I fedeli, che nella celebrazione eucaristica si accostano al Mistero della passione morte e risurrezione del Signore, sanno di trovare la pace proprio all’altare del Signore. La celebrano e gli viene consegnata nel cibo eucaristico. Essi , che sono figli di Dio attorno alla mensa del Padre, sanno di essere tali anche perché pacifici e operatori di pace (Mt 5,9) e partecipi di questa missione che estende l’opera di Cristo al mondo, continuamente.

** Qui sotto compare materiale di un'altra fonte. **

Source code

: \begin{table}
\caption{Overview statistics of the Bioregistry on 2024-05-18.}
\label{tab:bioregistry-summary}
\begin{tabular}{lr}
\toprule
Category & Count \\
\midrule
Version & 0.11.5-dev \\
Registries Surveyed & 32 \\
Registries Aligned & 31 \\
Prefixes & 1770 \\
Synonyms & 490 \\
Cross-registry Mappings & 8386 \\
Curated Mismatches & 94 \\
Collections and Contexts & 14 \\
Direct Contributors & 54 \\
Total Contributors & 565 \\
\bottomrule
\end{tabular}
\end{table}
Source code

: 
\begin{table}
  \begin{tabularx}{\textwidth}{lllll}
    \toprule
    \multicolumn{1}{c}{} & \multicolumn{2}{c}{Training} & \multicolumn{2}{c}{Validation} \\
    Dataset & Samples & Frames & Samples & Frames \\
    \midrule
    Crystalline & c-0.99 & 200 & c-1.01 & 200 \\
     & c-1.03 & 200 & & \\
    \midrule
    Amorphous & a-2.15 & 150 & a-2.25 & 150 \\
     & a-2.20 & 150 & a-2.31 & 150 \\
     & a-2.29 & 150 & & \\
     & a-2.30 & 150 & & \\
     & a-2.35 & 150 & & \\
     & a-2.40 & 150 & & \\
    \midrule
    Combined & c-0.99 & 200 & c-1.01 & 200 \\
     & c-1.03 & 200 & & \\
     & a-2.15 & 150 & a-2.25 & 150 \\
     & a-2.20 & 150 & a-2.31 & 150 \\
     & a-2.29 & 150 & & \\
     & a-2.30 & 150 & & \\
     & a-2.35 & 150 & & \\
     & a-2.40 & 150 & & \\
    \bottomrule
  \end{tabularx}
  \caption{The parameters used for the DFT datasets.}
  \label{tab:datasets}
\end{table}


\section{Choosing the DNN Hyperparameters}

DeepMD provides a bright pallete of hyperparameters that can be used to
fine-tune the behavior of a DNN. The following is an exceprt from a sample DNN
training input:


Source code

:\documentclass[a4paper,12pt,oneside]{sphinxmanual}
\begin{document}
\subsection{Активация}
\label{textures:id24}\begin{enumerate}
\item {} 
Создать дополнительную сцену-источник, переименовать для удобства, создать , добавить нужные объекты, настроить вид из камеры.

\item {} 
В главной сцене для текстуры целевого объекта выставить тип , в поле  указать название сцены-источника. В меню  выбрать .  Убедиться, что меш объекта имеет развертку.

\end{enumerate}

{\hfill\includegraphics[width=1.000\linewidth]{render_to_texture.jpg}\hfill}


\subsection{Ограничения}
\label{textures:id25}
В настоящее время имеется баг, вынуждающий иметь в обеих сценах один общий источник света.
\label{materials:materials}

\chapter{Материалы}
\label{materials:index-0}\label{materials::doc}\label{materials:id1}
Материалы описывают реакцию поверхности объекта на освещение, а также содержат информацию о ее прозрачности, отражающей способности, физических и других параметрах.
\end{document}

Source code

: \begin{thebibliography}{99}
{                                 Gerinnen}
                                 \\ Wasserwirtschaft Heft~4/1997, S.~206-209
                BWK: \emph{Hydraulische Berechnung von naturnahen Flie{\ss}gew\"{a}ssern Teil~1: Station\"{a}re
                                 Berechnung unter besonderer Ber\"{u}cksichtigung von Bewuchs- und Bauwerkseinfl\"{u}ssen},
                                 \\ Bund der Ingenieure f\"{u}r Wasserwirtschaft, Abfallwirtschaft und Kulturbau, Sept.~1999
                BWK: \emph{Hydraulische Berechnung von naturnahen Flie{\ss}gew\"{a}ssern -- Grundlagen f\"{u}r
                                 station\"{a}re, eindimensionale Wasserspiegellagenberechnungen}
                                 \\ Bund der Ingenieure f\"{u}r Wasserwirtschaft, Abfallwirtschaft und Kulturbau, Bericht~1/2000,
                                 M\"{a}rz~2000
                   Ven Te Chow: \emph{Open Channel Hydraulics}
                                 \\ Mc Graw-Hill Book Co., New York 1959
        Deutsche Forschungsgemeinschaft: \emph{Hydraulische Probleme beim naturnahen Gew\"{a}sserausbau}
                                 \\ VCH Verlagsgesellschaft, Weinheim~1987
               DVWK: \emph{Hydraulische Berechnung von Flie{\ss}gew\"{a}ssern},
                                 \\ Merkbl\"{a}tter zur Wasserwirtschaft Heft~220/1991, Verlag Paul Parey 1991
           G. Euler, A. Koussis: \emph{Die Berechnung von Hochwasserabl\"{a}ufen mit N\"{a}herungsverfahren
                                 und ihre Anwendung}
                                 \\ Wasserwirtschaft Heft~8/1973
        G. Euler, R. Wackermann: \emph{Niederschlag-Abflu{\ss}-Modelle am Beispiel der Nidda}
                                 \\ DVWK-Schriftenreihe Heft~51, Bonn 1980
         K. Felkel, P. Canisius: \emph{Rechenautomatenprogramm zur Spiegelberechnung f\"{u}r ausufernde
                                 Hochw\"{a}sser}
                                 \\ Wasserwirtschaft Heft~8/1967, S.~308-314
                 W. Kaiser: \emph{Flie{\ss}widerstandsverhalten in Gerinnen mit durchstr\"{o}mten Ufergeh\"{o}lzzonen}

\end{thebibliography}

Essi mettono a disposizione anzitutto se stessi, pacificando il proprio cuore, che riparano da quel rancore e da quell’animosità che divide e smentisce l’appartenenza al Signore; quindi operando sinceramente per la giustizia. La comunità cristiana è consapevole che la pace non si compie definitivamente in questo mondo, ma fiorisce pienamente soltanto nell’escaton. La celebrazione le permette di ricordare e contemplare questo traguardo celeste nell’anticipo del banchetto paradisiaco, che gusta nel Mistero. Ma allo stesso tempo la celebrazione diventa sprone per rimuovere gli ostacoli alla pace, soprattutto per combattere le ingiustizie e promuovere il diritto. Il cammino storico dei fedeli, se non può godere pienamente della pace, la può però anticipare e intravvedere proprio per il progresso della giustizia, specie per il diritto più piccoli e i più poveri.

Il diritto del povero è il tratto distintivo di Dio, difensore del misero, al quale manifesta la sua misericordia. La comunità cristiana esercita la misericordia di Dio proprio nell’impegno per la difesa di quel diritto che il debole non è in grado di far valere e che può contare solo sul Signore. La promozione per la giustizia è un segno della misericordia divina, e porta di una gioia senza ombre di cui è disseminato il cammino per la pace.